#### WHAT IS EXPECTED:
Filter the entries below, keeping every line that has the word "subsubsection".

*** MATERIAL SUPPLIED Section Begins ***

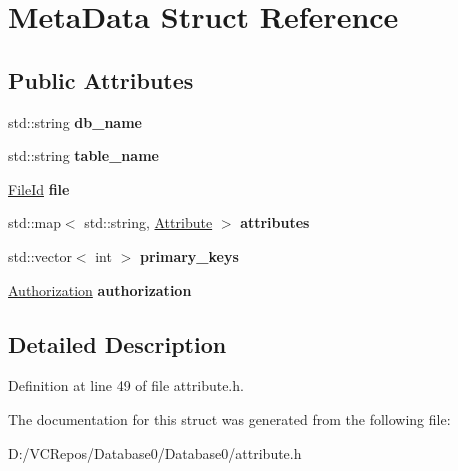 \hypertarget{struct_meta_data}{}\section{Meta\+Data Struct Reference}
\label{struct_meta_data}
\subsection*{Public Attributes}
\begin{DoxyCompactItemize}
\item 
\mbox{\label{struct_meta_data_ac0005fa5b924b0ef64add3820fb69857}} 
std\+::string {\bfseries db\+\_\+name}
\item 
\mbox{\label{struct_meta_data_a199a8ae86f5bea7597b339bae9e90ed2}} 
std\+::string {\bfseries table\+\_\+name}
\item 
\mbox{\label{struct_meta_data_a49e111d9415a216cfe19464e19461baa}} 
\mbox{\hyperlink{struct_generic_i_o_id}{File\+Id}} {\bfseries file}
\item 
\mbox{\label{struct_meta_data_a8d8458bcbf0cea2d905358e47bc9f581}} 
std\+::map$<$ std\+::string, \mbox{\hyperlink{struct_attribute}{Attribute}} $>$ {\bfseries attributes}
\item 
\mbox{\label{struct_meta_data_acec5afc27e766a364a12c50d154eac7f}} 
std\+::vector$<$ int $>$ {\bfseries primary\+\_\+keys}
\item 
\mbox{\label{struct_meta_data_a26d1adef0000733e947aab71a817c081}} 
\mbox{\hyperlink{struct_authorization}{Authorization}} {\bfseries authorization}
\end{DoxyCompactItemize}


\subsection{Detailed Description}


Definition at line 49 of file attribute.\+h.



The documentation for this struct was generated from the following file\+:\begin{DoxyCompactItemize}
\item 
D\+:/\+V\+C\+Repos/\+Database0/\+Database0/attribute.\+h\end{DoxyCompactItemize}
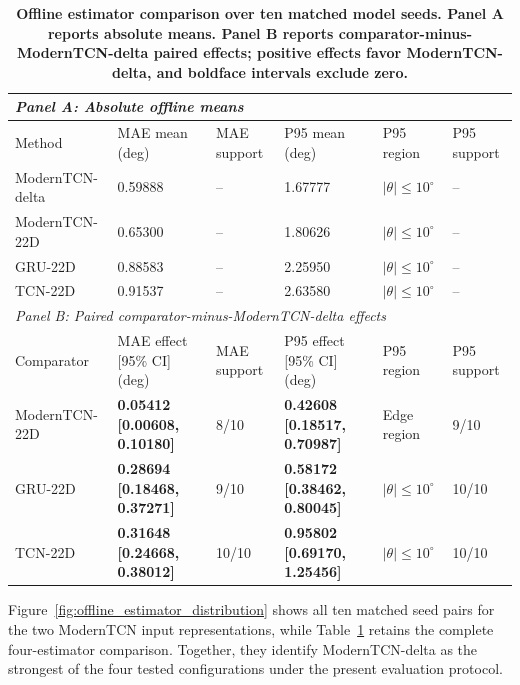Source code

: \documentclass{ieeeaccess}
\begin{document}
\begin{table}[!t]
\centering
\caption{\textbf{Offline estimator comparison over ten matched model seeds. Panel A reports absolute means. Panel B reports comparator-minus-ModernTCN-delta paired effects; positive effects favor ModernTCN-delta, and boldface intervals exclude zero.}}
\label{tab:estimator_and_delta_results}
\scriptsize
\setlength{\tabcolsep}{2.6pt}
\begin{tabular}{|p{}|p{}|p{}|p{}|p{}|p{}|}
\hline
\multicolumn{6}{|l|}{\textit{Panel A: Absolute offline means}} \\
\hline
Method & MAE mean (deg) & MAE support & P95 mean (deg) & P95 region & P95 support \\
\hline
ModernTCN-delta & 0.59888 & -- & 1.67777 & $|\theta|\leq10^{\circ}$ & -- \\
ModernTCN-22D & 0.65300 & -- & 1.80626 & $|\theta|\leq10^{\circ}$ & -- \\
GRU-22D & 0.88583 & -- & 2.25950 & $|\theta|\leq10^{\circ}$ & -- \\
TCN-22D & 0.91537 & -- & 2.63580 & $|\theta|\leq10^{\circ}$ & -- \\
\hline
\multicolumn{6}{|l|}{\textit{Panel B: Paired comparator-minus-ModernTCN-delta effects}} \\
\hline
Comparator & MAE effect [95\% CI] (deg) & MAE support & P95 effect [95\% CI] (deg) & P95 region & P95 support \\
\hline
ModernTCN-22D & \textbf{0.05412 [0.00608, 0.10180]} & 8/10 & \textbf{0.42608 [0.18517, 0.70987]} & Edge region & 9/10 \\
GRU-22D & \textbf{0.28694 [0.18468, 0.37271]} & 9/10 & \textbf{0.58172 [0.38462, 0.80045]} & $|\theta|\leq10^{\circ}$ & 10/10 \\
TCN-22D & \textbf{0.31648 [0.24668, 0.38012]} & 10/10 & \textbf{0.95802 [0.69170, 1.25456]} & $|\theta|\leq10^{\circ}$ & 10/10 \\
\hline
\end{tabular}
\end{table}

Figure~\ref{fig:offline_estimator_distribution} shows all ten matched seed pairs for the two ModernTCN input representations, while Table~\ref{tab:estimator_and_delta_results} retains the complete four-estimator comparison. Together, they identify ModernTCN-delta as the strongest of the four tested configurations under the present evaluation protocol.
\end{document}
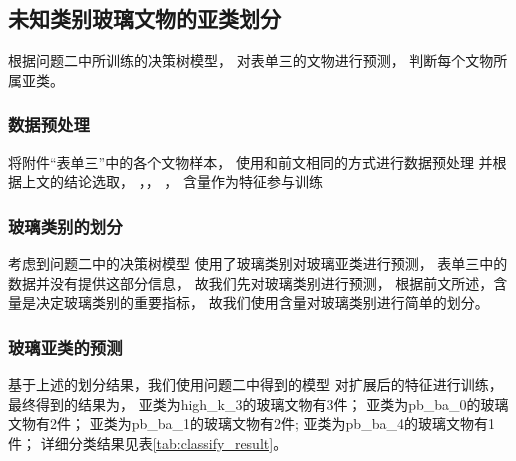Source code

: \documentclass[withoutpreface,bwprint]{cumcmthesis} %
\begin{document}
\subsection{未知类别玻璃文物的亚类划分}
根据问题二中所训练的决策树模型，
对表单三的文物进行预测，
判断每个文物所属亚类。


\subsubsection{数据预处理}
将附件``表单三''中的各个文物样本，
使用和前文相同的方式进行数据预处理
并根据上文的结论选取， ，， ，
含量作为特征参与训练

\subsubsection{玻璃类别的划分}
考虑到问题二中的决策树模型
使用了玻璃类别对玻璃亚类进行预测，
表单三中的数据并没有提供这部分信息，
故我们先对玻璃类别进行预测，
根据前文所述，含量是决定玻璃类别的重要指标，
故我们使用含量对玻璃类别进行简单的划分。


\subsubsection{玻璃亚类的预测}
基于上述的划分结果，我们使用问题二中得到的模型
对扩展后的特征进行训练，最终得到的结果为，
亚类为high\_k\_3的玻璃文物有3件；
亚类为pb\_ba\_0的玻璃文物有2件；
亚类为pb\_ba\_1的玻璃文物有2件;
亚类为pb\_ba\_4的玻璃文物有1件；
详细分类结果见表\ref{tab:classify_result}。
\end{document}
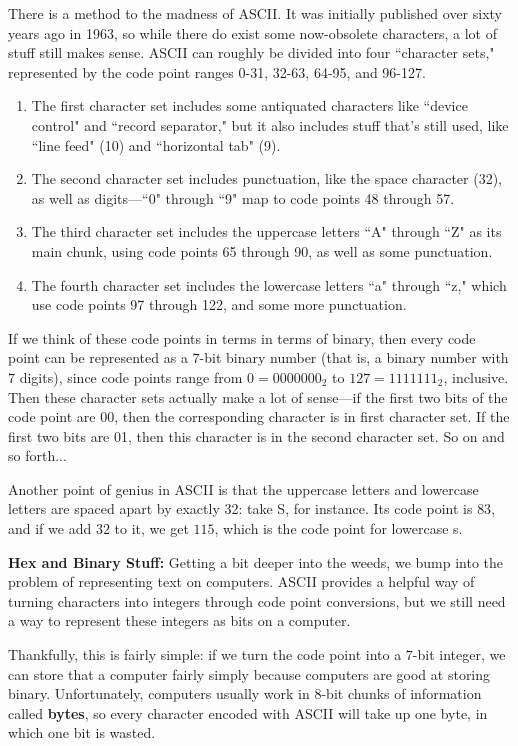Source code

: \documentclass{article}
\begin{document}
\begin{multicols}{3}
There is a method to the madness of ASCII. It was initially published over sixty years ago in 1963, so while there do exist some now-obsolete characters, a lot of stuff still makes sense. ASCII can roughly be divided into four ``character sets," represented by the code point ranges 0-31, 32-63, 64-95, and 96-127.
\begin{enumerate}
    \item The first character set includes some antiquated characters like ``device control" and ``record separator," but it also includes stuff that's still used, like ``line feed" (10) and ``horizontal tab" (9).
    \item The second character set includes punctuation, like the space character (32), as well as digits—``0" through ``9" map to code points 48 through 57.
    \item The third character set includes the uppercase letters ``A" through ``Z" as its main chunk, using code points 65 through 90, as well as some punctuation.
    \item The fourth character set includes the lowercase letters ``a" through ``z," which use code points 97 through 122, and some more punctuation.
\end{enumerate}

If we think of these code points in terms in terms of binary, then every code point can be represented as a $7$-bit binary number (that is, a binary number with $7$ digits), since code points range from $0=0000000_2$ to $127=1111111_2$, inclusive. Then these character sets actually make a lot of sense—if the first two bits of the code point are 00, then the corresponding character is in first character set. If the first two bits are 01, then this character is in the second character set. So on and so forth...

Another point of genius in ASCII is that the uppercase letters and lowercase letters are spaced apart by exactly 32: take S, for instance. Its code point is $83$, and if we add $32$ to it, we get $115$, which is the code point for lowercase s.

\textbf{Hex and Binary Stuff:}
Getting a bit deeper into the weeds, we bump into the problem of representing text on computers. ASCII provides a helpful way of turning characters into integers through code point conversions, but we still need a way to represent these integers as bits on a computer.

Thankfully, this is fairly simple: if we turn the code point into a $7$-bit integer, we can store that a computer fairly simply because computers are good at storing binary. Unfortunately, computers usually work in $8$-bit chunks of information called \textbf{bytes}, so every character encoded with ASCII will take up one byte, in which one bit is wasted.


\end{multicols}
\end{document}
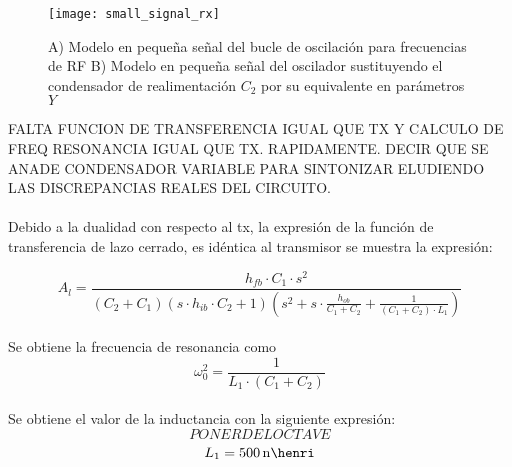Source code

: \begin{figure}[h]
    \centering
    \texttt{[image: small\_signal\_rx]}
    \caption{A) Modelo en pequeña señal del bucle de oscilación para frecuencias de RF B) Modelo en pequeña señal del oscilador sustituyendo el condensador de realimentación $C_2$ por su equivalente en parámetros $Y$}
    \label{fig:ss_rx}
\end{figure}

FALTA FUNCION DE TRANSFERENCIA IGUAL QUE TX Y CALCULO DE FREQ RESONANCIA IGUAL QUE TX. RAPIDAMENTE. DECIR QUE SE ANADE CONDENSADOR VARIABLE PARA SINTONIZAR ELUDIENDO LAS DISCREPANCIAS REALES DEL CIRCUITO.
\paragraph{}
Debido a la dualidad con respecto al tx, la expresión de la función de transferencia de lazo cerrado, es idéntica al transmisor se muestra la expresión:

\begin{equation}
   \label{eq:Al_tx}
   A_l = \frac{h_{fb} \cdot C_1 \cdot s^2}{ \left( C_2+C_1 \right) \left( s \cdot h_{ib} \cdot C_2 + 1\right) \left( s^2 + s \cdot \frac{h_{ob}}{C_1 + C_2} + \frac{1}{(C_1 + C_2)\cdot L_1}\right) }
\end{equation}

\paragraph{}
Se obtiene la frecuencia de resonancia como $$\omega_0^2 = \frac{1}{L_1 \cdot (C_1 + C_2)}$$
\paragraph{}
Se obtiene el valor de la inductancia con la siguiente expresi\'on:
\begin{equation}
	\label{eq:inductance}
PONER DEL OCTAVE
\end{equation}
$$ L_1 = \SI{500}{\nano\henri} $$


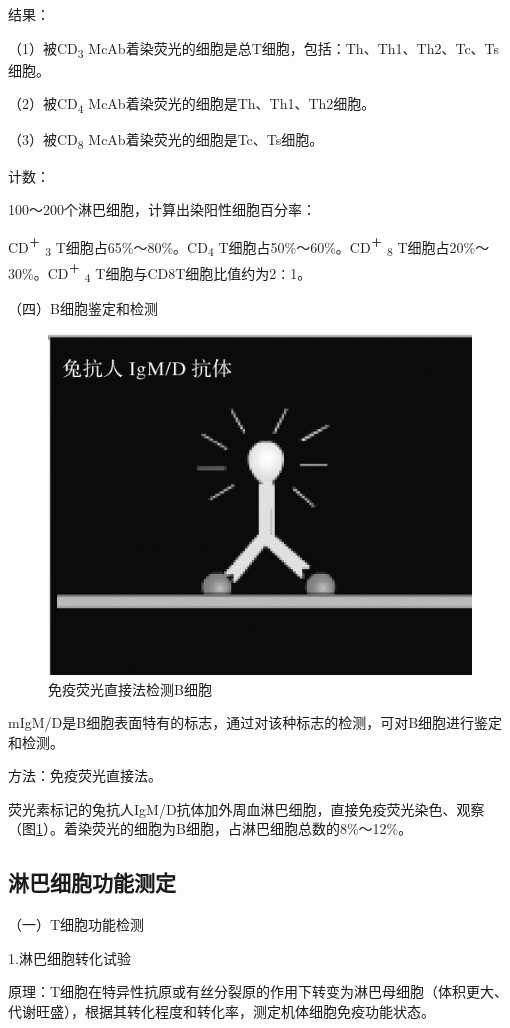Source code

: 结果：

（1）被CD\textsubscript{3}
McAb着染荧光的细胞是总T细胞，包括：Th、Th1、Th2、Tc、Ts细胞。

（2）被CD\textsubscript{4} McAb着染荧光的细胞是Th、Th1、Th2细胞。

（3）被CD\textsubscript{8} McAb着染荧光的细胞是Tc、Ts细胞。

计数：

100～200个淋巴细胞，计算出染阳性细胞百分率：

CD\textsuperscript{＋} \textsubscript{3}
T细胞占65\%～80\%。CD\textsubscript{4}
T细胞占50\%～60\%。CD\textsuperscript{＋} \textsubscript{8}
T细胞占20\%～30\%。CD\textsuperscript{＋} \textsubscript{4}
T细胞与CD8T细胞比值约为2∶1。

（四）B细胞鉴定和检测

\begin{figure}[!htbp]
 \centering
 \includegraphics[width=.5\textwidth]{./images/Image00179.jpg}
 \captionsetup{justification=centering}
 \caption{免疫荧光直接法检测B细胞}
 \label{fig10-25}
  \end{figure} 

mIgM/D是B细胞表面特有的标志，通过对该种标志的检测，可对B细胞进行鉴定和检测。

方法：免疫荧光直接法。

荧光素标记的兔抗人IgM/D抗体加外周血淋巴细胞，直接免疫荧光染色、观察（图\ref{fig10-25}）。着染荧光的细胞为B细胞，占淋巴细胞总数的8\%～12\%。


\subsection{淋巴细胞功能测定}

（一）T细胞功能检测

1.淋巴细胞转化试验

原理：T细胞在特异性抗原或有丝分裂原的作用下转变为淋巴母细胞（体积更大、代谢旺盛），根据其转化程度和转化率，测定机体细胞免疫功能状态。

*** MATERIAL SUPPLIED Section Ends ***

#### WORKED SOLUTION:
\subsubsection{数据预处理}
\subsubsection{玻璃类别的划分}
\subsubsection{玻璃亚类的预测}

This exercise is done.